▶ **What to work on**: Copy each line of the following data that contains "https".

▶ **The data**:
------------------------------------

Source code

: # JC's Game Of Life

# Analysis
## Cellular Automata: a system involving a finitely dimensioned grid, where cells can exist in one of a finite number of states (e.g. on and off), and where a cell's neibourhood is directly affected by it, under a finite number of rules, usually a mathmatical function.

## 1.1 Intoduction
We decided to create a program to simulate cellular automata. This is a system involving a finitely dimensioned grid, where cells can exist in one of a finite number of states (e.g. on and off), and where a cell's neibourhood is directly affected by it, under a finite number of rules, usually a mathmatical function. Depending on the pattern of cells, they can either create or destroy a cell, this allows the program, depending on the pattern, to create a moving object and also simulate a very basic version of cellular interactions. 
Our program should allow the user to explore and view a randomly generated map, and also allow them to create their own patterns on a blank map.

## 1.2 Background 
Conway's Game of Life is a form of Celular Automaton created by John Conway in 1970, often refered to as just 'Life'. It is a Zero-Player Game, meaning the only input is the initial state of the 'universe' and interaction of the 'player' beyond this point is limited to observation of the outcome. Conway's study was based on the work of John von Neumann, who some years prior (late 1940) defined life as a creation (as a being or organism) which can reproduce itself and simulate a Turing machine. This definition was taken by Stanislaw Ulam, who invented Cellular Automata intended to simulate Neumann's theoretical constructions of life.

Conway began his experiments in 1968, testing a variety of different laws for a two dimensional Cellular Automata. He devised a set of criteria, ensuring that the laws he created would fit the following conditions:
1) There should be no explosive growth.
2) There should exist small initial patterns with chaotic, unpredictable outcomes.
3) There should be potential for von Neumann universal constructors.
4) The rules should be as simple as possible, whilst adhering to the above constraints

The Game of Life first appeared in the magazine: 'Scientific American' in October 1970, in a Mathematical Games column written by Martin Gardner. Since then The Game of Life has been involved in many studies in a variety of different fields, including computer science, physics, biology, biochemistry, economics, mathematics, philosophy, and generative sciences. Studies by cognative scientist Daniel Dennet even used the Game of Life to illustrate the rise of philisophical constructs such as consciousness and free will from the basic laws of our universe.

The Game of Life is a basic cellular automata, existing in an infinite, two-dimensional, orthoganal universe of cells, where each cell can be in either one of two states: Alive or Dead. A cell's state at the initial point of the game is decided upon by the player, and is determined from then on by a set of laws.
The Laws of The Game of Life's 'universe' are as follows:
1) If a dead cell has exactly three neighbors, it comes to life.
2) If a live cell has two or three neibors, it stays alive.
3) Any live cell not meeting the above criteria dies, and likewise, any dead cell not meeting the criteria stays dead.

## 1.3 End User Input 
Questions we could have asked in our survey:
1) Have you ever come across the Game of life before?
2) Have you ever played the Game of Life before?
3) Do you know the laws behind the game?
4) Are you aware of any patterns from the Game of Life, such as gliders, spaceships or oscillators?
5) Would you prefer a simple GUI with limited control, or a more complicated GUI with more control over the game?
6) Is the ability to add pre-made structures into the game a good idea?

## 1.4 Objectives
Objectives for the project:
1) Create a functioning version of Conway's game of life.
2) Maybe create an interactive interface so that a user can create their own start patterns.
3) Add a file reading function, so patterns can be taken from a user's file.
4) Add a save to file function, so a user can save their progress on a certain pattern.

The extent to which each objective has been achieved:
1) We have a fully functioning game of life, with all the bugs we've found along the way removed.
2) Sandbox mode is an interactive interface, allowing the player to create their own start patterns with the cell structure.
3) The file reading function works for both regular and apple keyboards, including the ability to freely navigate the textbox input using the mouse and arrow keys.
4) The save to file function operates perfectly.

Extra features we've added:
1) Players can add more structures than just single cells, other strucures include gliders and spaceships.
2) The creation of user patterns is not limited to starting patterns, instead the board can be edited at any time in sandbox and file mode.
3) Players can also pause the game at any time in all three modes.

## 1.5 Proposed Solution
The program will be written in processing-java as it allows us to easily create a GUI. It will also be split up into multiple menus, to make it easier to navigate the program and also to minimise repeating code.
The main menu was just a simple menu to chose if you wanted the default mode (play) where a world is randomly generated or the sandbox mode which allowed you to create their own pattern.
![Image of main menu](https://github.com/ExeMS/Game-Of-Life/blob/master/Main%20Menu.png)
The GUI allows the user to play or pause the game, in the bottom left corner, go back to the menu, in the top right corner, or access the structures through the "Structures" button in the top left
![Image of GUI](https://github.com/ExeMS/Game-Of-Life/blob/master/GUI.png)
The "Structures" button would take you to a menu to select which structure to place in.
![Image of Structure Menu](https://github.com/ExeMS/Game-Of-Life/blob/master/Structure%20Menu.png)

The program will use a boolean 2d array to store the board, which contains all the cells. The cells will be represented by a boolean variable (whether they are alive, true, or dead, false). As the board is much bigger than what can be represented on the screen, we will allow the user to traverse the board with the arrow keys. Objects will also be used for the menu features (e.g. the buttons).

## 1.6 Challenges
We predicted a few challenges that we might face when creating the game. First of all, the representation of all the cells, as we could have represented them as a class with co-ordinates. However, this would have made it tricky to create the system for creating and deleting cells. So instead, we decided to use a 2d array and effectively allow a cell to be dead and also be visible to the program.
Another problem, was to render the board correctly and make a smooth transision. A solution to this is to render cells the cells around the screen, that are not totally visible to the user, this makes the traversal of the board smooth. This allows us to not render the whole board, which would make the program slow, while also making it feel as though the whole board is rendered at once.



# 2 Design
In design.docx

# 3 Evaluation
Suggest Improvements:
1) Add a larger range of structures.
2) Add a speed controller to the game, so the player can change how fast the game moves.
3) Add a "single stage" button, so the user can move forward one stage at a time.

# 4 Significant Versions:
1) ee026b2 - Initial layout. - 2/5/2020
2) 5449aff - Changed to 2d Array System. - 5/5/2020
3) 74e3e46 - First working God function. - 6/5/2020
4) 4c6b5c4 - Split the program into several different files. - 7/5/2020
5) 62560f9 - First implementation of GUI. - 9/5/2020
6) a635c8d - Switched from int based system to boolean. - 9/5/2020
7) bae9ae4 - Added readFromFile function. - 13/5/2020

------------------------------------

▶ **Expected output**:
![Image of main menu](https://github.com/ExeMS/Game-Of-Life/blob/master/Main%20Menu.png)
![Image of GUI](https://github.com/ExeMS/Game-Of-Life/blob/master/GUI.png)
![Image of Structure Menu](https://github.com/ExeMS/Game-Of-Life/blob/master/Structure%20Menu.png)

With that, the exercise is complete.